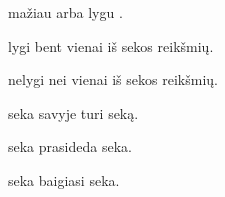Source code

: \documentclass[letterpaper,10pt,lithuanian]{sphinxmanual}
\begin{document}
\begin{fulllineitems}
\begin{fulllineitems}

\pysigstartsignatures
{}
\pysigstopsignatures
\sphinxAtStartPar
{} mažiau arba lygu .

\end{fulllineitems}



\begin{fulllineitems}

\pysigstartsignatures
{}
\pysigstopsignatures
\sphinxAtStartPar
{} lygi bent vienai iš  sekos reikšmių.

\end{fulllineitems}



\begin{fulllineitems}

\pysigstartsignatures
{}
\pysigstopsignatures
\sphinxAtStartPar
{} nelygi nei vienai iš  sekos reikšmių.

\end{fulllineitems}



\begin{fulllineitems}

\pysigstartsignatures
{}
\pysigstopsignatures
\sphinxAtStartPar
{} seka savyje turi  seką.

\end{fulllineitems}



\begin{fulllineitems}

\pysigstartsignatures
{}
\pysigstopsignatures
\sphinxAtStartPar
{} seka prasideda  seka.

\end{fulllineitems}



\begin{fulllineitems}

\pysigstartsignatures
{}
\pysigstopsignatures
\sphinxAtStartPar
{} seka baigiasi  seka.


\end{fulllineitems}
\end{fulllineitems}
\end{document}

————

• **Instructions to follow**: All of the lines above that carry the string "reikšmių" need to be found and copied.

• **Problem solution**:
{} lygi bent vienai iš  sekos reikšmių.
{} nelygi nei vienai iš  sekos reikšmių.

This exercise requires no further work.